» **Stored data entries**
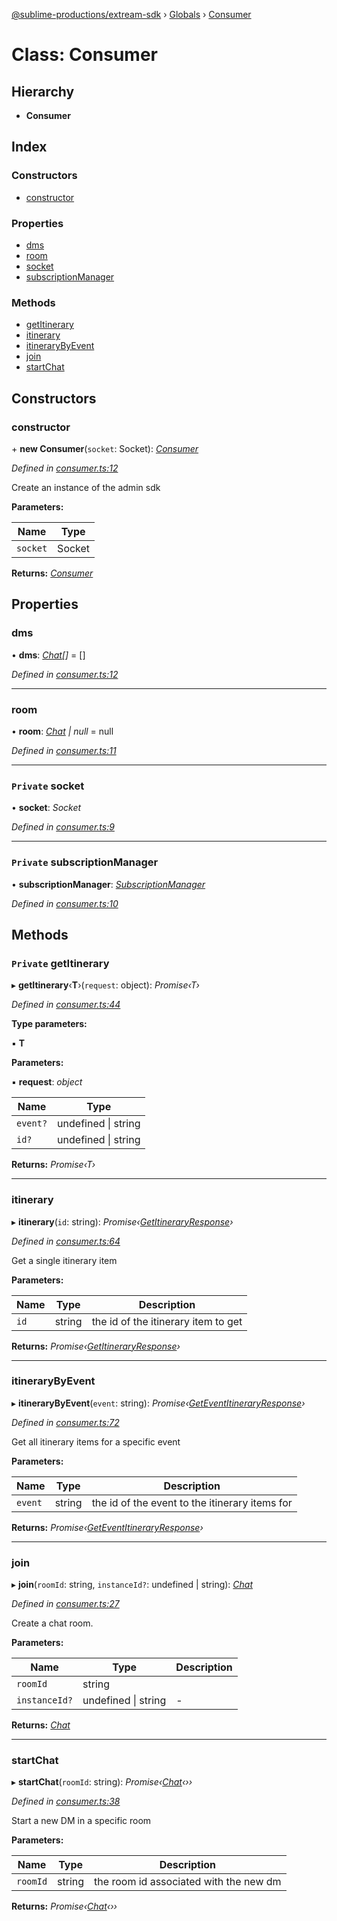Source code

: [@sublime-productions/extream-sdk](../README.md) › [Globals](../globals.md) › [Consumer](consumer.md)

# Class: Consumer

## Hierarchy

* **Consumer**

## Index

### Constructors

* [constructor](consumer.md#constructor)

### Properties

* [dms](consumer.md#dms)
* [room](consumer.md#room)
* [socket](consumer.md#private-socket)
* [subscriptionManager](consumer.md#private-subscriptionmanager)

### Methods

* [getItinerary](consumer.md#private-getitinerary)
* [itinerary](consumer.md#itinerary)
* [itineraryByEvent](consumer.md#itinerarybyevent)
* [join](consumer.md#join)
* [startChat](consumer.md#startchat)

## Constructors

###  constructor

\+ **new Consumer**(`socket`: Socket): *[Consumer](consumer.md)*

*Defined in [consumer.ts:12](https://github.com/Extream-SaaS/ex-sdk/blob/489cbc8/src/consumer.ts#L12)*

Create an instance of the admin sdk

**Parameters:**

Name | Type |
------ | ------ |
`socket` | Socket |

**Returns:** *[Consumer](consumer.md)*

## Properties

###  dms

• **dms**: *[Chat](chat.md)[]* = []

*Defined in [consumer.ts:12](https://github.com/Extream-SaaS/ex-sdk/blob/489cbc8/src/consumer.ts#L12)*

___

###  room

• **room**: *[Chat](chat.md) | null* = null

*Defined in [consumer.ts:11](https://github.com/Extream-SaaS/ex-sdk/blob/489cbc8/src/consumer.ts#L11)*

___

### `Private` socket

• **socket**: *Socket*

*Defined in [consumer.ts:9](https://github.com/Extream-SaaS/ex-sdk/blob/489cbc8/src/consumer.ts#L9)*

___

### `Private` subscriptionManager

• **subscriptionManager**: *[SubscriptionManager](subscriptionmanager.md)*

*Defined in [consumer.ts:10](https://github.com/Extream-SaaS/ex-sdk/blob/489cbc8/src/consumer.ts#L10)*

## Methods

### `Private` getItinerary

▸ **getItinerary**‹**T**›(`request`: object): *Promise‹T›*

*Defined in [consumer.ts:44](https://github.com/Extream-SaaS/ex-sdk/blob/489cbc8/src/consumer.ts#L44)*

**Type parameters:**

▪ **T**

**Parameters:**

▪ **request**: *object*

Name | Type |
------ | ------ |
`event?` | undefined &#124; string |
`id?` | undefined &#124; string |

**Returns:** *Promise‹T›*

___

###  itinerary

▸ **itinerary**(`id`: string): *Promise‹[GetItineraryResponse](../interfaces/getitineraryresponse.md)›*

*Defined in [consumer.ts:64](https://github.com/Extream-SaaS/ex-sdk/blob/489cbc8/src/consumer.ts#L64)*

Get a single itinerary item

**Parameters:**

Name | Type | Description |
------ | ------ | ------ |
`id` | string | the id of the itinerary item to get  |

**Returns:** *Promise‹[GetItineraryResponse](../interfaces/getitineraryresponse.md)›*

___

###  itineraryByEvent

▸ **itineraryByEvent**(`event`: string): *Promise‹[GetEventItineraryResponse](../interfaces/geteventitineraryresponse.md)›*

*Defined in [consumer.ts:72](https://github.com/Extream-SaaS/ex-sdk/blob/489cbc8/src/consumer.ts#L72)*

Get all itinerary items for a specific event

**Parameters:**

Name | Type | Description |
------ | ------ | ------ |
`event` | string | the id of the event to the itinerary items for  |

**Returns:** *Promise‹[GetEventItineraryResponse](../interfaces/geteventitineraryresponse.md)›*

___

###  join

▸ **join**(`roomId`: string, `instanceId?`: undefined | string): *[Chat](chat.md)*

*Defined in [consumer.ts:27](https://github.com/Extream-SaaS/ex-sdk/blob/489cbc8/src/consumer.ts#L27)*

Create a chat room.

**Parameters:**

Name | Type | Description |
------ | ------ | ------ |
`roomId` | string |   |
`instanceId?` | undefined &#124; string | - |

**Returns:** *[Chat](chat.md)*

___

###  startChat

▸ **startChat**(`roomId`: string): *Promise‹[Chat](chat.md)‹››*

*Defined in [consumer.ts:38](https://github.com/Extream-SaaS/ex-sdk/blob/489cbc8/src/consumer.ts#L38)*

Start a new DM in a specific room

**Parameters:**

Name | Type | Description |
------ | ------ | ------ |
`roomId` | string | the room id associated with the new dm  |

**Returns:** *Promise‹[Chat](chat.md)‹››*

» **Required work**
Set down every entry exactly as it appears, but skip the pictures.

» **Written solution**
Source code

: [@sublime-productions/extream-sdk](../README.md) › [Globals](../globals.md) › [Consumer](consumer.md)

# Class: Consumer

## Hierarchy

* **Consumer**

## Index

### Constructors

* [constructor](consumer.md#constructor)

### Properties

* [dms](consumer.md#dms)
* [room](consumer.md#room)
* [socket](consumer.md#private-socket)
* [subscriptionManager](consumer.md#private-subscriptionmanager)

### Methods

* [getItinerary](consumer.md#private-getitinerary)
* [itinerary](consumer.md#itinerary)
* [itineraryByEvent](consumer.md#itinerarybyevent)
* [join](consumer.md#join)
* [startChat](consumer.md#startchat)

## Constructors

###  constructor

\+ **new Consumer**(`socket`: Socket): *[Consumer](consumer.md)*

*Defined in [consumer.ts:12](https://github.com/Extream-SaaS/ex-sdk/blob/489cbc8/src/consumer.ts#L12)*

Create an instance of the admin sdk

**Parameters:**

Name | Type |
------ | ------ |
`socket` | Socket |

**Returns:** *[Consumer](consumer.md)*

## Properties

###  dms

• **dms**: *[Chat](chat.md)[]* = []

*Defined in [consumer.ts:12](https://github.com/Extream-SaaS/ex-sdk/blob/489cbc8/src/consumer.ts#L12)*

___

###  room

• **room**: *[Chat](chat.md) | null* = null

*Defined in [consumer.ts:11](https://github.com/Extream-SaaS/ex-sdk/blob/489cbc8/src/consumer.ts#L11)*

___

### `Private` socket

• **socket**: *Socket*

*Defined in [consumer.ts:9](https://github.com/Extream-SaaS/ex-sdk/blob/489cbc8/src/consumer.ts#L9)*

___

### `Private` subscriptionManager

• **subscriptionManager**: *[SubscriptionManager](subscriptionmanager.md)*

*Defined in [consumer.ts:10](https://github.com/Extream-SaaS/ex-sdk/blob/489cbc8/src/consumer.ts#L10)*

## Methods

### `Private` getItinerary

▸ **getItinerary**‹**T**›(`request`: object): *Promise‹T›*

*Defined in [consumer.ts:44](https://github.com/Extream-SaaS/ex-sdk/blob/489cbc8/src/consumer.ts#L44)*

**Type parameters:**

▪ **T**

**Parameters:**

▪ **request**: *object*

Name | Type |
------ | ------ |
`event?` | undefined &#124; string |
`id?` | undefined &#124; string |

**Returns:** *Promise‹T›*

___

###  itinerary

▸ **itinerary**(`id`: string): *Promise‹[GetItineraryResponse](../interfaces/getitineraryresponse.md)›*

*Defined in [consumer.ts:64](https://github.com/Extream-SaaS/ex-sdk/blob/489cbc8/src/consumer.ts#L64)*

Get a single itinerary item

**Parameters:**

Name | Type | Description |
------ | ------ | ------ |
`id` | string | the id of the itinerary item to get  |

**Returns:** *Promise‹[GetItineraryResponse](../interfaces/getitineraryresponse.md)›*

___

###  itineraryByEvent

▸ **itineraryByEvent**(`event`: string): *Promise‹[GetEventItineraryResponse](../interfaces/geteventitineraryresponse.md)›*

*Defined in [consumer.ts:72](https://github.com/Extream-SaaS/ex-sdk/blob/489cbc8/src/consumer.ts#L72)*

Get all itinerary items for a specific event

**Parameters:**

Name | Type | Description |
------ | ------ | ------ |
`event` | string | the id of the event to the itinerary items for  |

**Returns:** *Promise‹[GetEventItineraryResponse](../interfaces/geteventitineraryresponse.md)›*

___

###  join

▸ **join**(`roomId`: string, `instanceId?`: undefined | string): *[Chat](chat.md)*

*Defined in [consumer.ts:27](https://github.com/Extream-SaaS/ex-sdk/blob/489cbc8/src/consumer.ts#L27)*

Create a chat room.

**Parameters:**

Name | Type | Description |
------ | ------ | ------ |
`roomId` | string |   |
`instanceId?` | undefined &#124; string | - |

**Returns:** *[Chat](chat.md)*

___

###  startChat

▸ **startChat**(`roomId`: string): *Promise‹[Chat](chat.md)‹››*

*Defined in [consumer.ts:38](https://github.com/Extream-SaaS/ex-sdk/blob/489cbc8/src/consumer.ts#L38)*

Start a new DM in a specific room

**Parameters:**

Name | Type | Description |
------ | ------ | ------ |
`roomId` | string | the room id associated with the new dm  |

**Returns:** *Promise‹[Chat](chat.md)‹››*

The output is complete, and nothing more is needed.